▸ **WHAT YOU SHOULD DO**: Please report every line in the material below where the word "this" is found.

□ □ □

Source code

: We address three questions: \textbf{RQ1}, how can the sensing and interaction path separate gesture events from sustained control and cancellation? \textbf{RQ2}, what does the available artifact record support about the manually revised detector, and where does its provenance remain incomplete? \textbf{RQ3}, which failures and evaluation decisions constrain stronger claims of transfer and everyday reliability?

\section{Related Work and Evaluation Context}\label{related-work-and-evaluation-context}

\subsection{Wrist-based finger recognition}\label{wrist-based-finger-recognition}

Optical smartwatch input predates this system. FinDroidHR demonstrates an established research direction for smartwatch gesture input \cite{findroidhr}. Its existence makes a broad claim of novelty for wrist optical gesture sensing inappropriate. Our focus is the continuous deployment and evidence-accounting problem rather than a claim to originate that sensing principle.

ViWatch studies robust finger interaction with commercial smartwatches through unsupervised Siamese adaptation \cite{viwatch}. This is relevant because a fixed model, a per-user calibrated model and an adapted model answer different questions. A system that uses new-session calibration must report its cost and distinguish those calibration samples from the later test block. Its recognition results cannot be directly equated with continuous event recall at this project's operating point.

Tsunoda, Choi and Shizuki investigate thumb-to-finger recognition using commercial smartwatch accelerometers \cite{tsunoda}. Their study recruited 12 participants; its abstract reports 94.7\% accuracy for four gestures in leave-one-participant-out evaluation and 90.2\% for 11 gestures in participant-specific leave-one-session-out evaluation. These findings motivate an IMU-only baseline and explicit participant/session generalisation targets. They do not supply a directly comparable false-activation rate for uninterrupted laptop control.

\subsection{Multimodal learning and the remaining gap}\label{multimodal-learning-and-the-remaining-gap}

□ □ □

▸ **WRITTEN ANSWER**:
Optical smartwatch input predates this system. FinDroidHR demonstrates an established research direction for smartwatch gesture input \cite{findroidhr}. Its existence makes a broad claim of novelty for wrist optical gesture sensing inappropriate. Our focus is the continuous deployment and evidence-accounting problem rather than a claim to originate that sensing principle.
ViWatch studies robust finger interaction with commercial smartwatches through unsupervised Siamese adaptation \cite{viwatch}. This is relevant because a fixed model, a per-user calibrated model and an adapted model answer different questions. A system that uses new-session calibration must report its cost and distinguish those calibration samples from the later test block. Its recognition results cannot be directly equated with continuous event recall at this project's operating point.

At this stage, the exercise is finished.